◆ Exercise brief
Retyping the entries exactly is all that is required.
=== Begin Enclosure ===
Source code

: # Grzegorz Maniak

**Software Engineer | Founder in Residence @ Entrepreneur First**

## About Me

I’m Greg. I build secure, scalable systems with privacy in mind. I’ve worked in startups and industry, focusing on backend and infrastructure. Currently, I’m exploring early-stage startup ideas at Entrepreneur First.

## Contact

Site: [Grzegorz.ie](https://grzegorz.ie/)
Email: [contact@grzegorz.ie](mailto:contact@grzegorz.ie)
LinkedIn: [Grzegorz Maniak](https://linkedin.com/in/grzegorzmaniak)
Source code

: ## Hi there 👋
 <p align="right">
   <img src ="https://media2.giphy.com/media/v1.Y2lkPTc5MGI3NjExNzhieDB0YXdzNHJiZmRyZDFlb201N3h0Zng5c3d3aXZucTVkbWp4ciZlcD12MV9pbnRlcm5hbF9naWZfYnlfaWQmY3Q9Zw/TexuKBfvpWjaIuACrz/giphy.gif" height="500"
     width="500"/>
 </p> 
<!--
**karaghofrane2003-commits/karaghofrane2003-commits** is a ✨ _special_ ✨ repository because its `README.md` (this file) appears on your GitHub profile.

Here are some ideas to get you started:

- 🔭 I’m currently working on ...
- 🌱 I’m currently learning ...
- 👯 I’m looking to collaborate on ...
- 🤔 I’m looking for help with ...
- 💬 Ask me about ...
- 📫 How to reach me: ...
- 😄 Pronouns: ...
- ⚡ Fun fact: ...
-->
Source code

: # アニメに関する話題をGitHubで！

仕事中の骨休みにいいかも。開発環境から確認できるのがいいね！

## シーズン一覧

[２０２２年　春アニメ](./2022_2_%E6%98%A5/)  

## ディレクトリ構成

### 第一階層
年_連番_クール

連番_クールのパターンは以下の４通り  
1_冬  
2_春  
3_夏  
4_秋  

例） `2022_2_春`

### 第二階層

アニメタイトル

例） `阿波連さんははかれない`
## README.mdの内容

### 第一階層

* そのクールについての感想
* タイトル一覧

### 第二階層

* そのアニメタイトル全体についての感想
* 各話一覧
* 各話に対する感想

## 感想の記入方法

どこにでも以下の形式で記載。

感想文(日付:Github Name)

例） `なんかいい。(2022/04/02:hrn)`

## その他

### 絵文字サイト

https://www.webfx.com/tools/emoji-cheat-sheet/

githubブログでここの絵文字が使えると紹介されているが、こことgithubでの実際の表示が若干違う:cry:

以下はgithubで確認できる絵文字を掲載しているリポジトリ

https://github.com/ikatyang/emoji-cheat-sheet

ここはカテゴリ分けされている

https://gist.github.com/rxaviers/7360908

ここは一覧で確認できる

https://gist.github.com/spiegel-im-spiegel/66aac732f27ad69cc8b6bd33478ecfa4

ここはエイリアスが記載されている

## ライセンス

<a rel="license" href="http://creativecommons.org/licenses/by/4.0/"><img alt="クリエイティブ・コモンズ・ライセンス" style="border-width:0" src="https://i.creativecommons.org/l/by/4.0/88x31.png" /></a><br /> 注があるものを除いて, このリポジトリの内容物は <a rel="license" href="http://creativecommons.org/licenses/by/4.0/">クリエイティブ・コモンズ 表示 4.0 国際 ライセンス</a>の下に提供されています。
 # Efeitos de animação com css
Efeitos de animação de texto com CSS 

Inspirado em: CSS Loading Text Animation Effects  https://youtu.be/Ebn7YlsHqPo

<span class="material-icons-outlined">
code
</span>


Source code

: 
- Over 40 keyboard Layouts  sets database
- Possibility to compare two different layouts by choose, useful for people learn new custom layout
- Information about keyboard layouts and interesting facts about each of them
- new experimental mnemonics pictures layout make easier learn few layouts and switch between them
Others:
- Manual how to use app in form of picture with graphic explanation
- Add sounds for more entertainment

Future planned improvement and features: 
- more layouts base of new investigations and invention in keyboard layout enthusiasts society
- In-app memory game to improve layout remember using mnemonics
=== End Enclosure ===
◆ Written answer
Source code

: # Grzegorz Maniak

**Software Engineer | Founder in Residence @ Entrepreneur First**

## About Me

I’m Greg. I build secure, scalable systems with privacy in mind. I’ve worked in startups and industry, focusing on backend and infrastructure. Currently, I’m exploring early-stage startup ideas at Entrepreneur First.

## Contact

Site: [Grzegorz.ie](https://grzegorz.ie/)
Email: [contact@grzegorz.ie](mailto:contact@grzegorz.ie)
LinkedIn: [Grzegorz Maniak](https://linkedin.com/in/grzegorzmaniak)
Source code

: ## Hi there 👋
 <p align="right">
   <img src ="https://media2.giphy.com/media/v1.Y2lkPTc5MGI3NjExNzhieDB0YXdzNHJiZmRyZDFlb201N3h0Zng5c3d3aXZucTVkbWp4ciZlcD12MV9pbnRlcm5hbF9naWZfYnlfaWQmY3Q9Zw/TexuKBfvpWjaIuACrz/giphy.gif" height="500"
     width="500"/>
 </p> 
<!--
**karaghofrane2003-commits/karaghofrane2003-commits** is a ✨ _special_ ✨ repository because its `README.md` (this file) appears on your GitHub profile.

Here are some ideas to get you started:

- 🔭 I’m currently working on ...
- 🌱 I’m currently learning ...
- 👯 I’m looking to collaborate on ...
- 🤔 I’m looking for help with ...
- 💬 Ask me about ...
- 📫 How to reach me: ...
- 😄 Pronouns: ...
- ⚡ Fun fact: ...
-->
Source code

: # アニメに関する話題をGitHubで！

仕事中の骨休みにいいかも。開発環境から確認できるのがいいね！

## シーズン一覧

[２０２２年　春アニメ](./2022_2_%E6%98%A5/)  

## ディレクトリ構成

### 第一階層
年_連番_クール

連番_クールのパターンは以下の４通り  
1_冬  
2_春  
3_夏  
4_秋  

例） `2022_2_春`

### 第二階層

アニメタイトル

例） `阿波連さんははかれない`
## README.mdの内容

### 第一階層

* そのクールについての感想
* タイトル一覧

### 第二階層

* そのアニメタイトル全体についての感想
* 各話一覧
* 各話に対する感想

## 感想の記入方法

どこにでも以下の形式で記載。

感想文(日付:Github Name)

例） `なんかいい。(2022/04/02:hrn)`

## その他

### 絵文字サイト

https://www.webfx.com/tools/emoji-cheat-sheet/

githubブログでここの絵文字が使えると紹介されているが、こことgithubでの実際の表示が若干違う:cry:

以下はgithubで確認できる絵文字を掲載しているリポジトリ

https://github.com/ikatyang/emoji-cheat-sheet

ここはカテゴリ分けされている

https://gist.github.com/rxaviers/7360908

ここは一覧で確認できる

https://gist.github.com/spiegel-im-spiegel/66aac732f27ad69cc8b6bd33478ecfa4

ここはエイリアスが記載されている

## ライセンス

<a rel="license" href="http://creativecommons.org/licenses/by/4.0/"><img alt="クリエイティブ・コモンズ・ライセンス" style="border-width:0" src="https://i.creativecommons.org/l/by/4.0/88x31.png" /></a><br /> 注があるものを除いて, このリポジトリの内容物は <a rel="license" href="http://creativecommons.org/licenses/by/4.0/">クリエイティブ・コモンズ 表示 4.0 国際 ライセンス</a>の下に提供されています。
 # Efeitos de animação com css
Efeitos de animação de texto com CSS 

Inspirado em: CSS Loading Text Animation Effects  https://youtu.be/Ebn7YlsHqPo

<span class="material-icons-outlined">
code
</span>


Source code

: 
- Over 40 keyboard Layouts  sets database
- Possibility to compare two different layouts by choose, useful for people learn new custom layout
- Information about keyboard layouts and interesting facts about each of them
- new experimental mnemonics pictures layout make easier learn few layouts and switch between them
Others:
- Manual how to use app in form of picture with graphic explanation
- Add sounds for more entertainment

Future planned improvement and features: 
- more layouts base of new investigations and invention in keyboard layout enthusiasts society
- In-app memory game to improve layout remember using mnemonics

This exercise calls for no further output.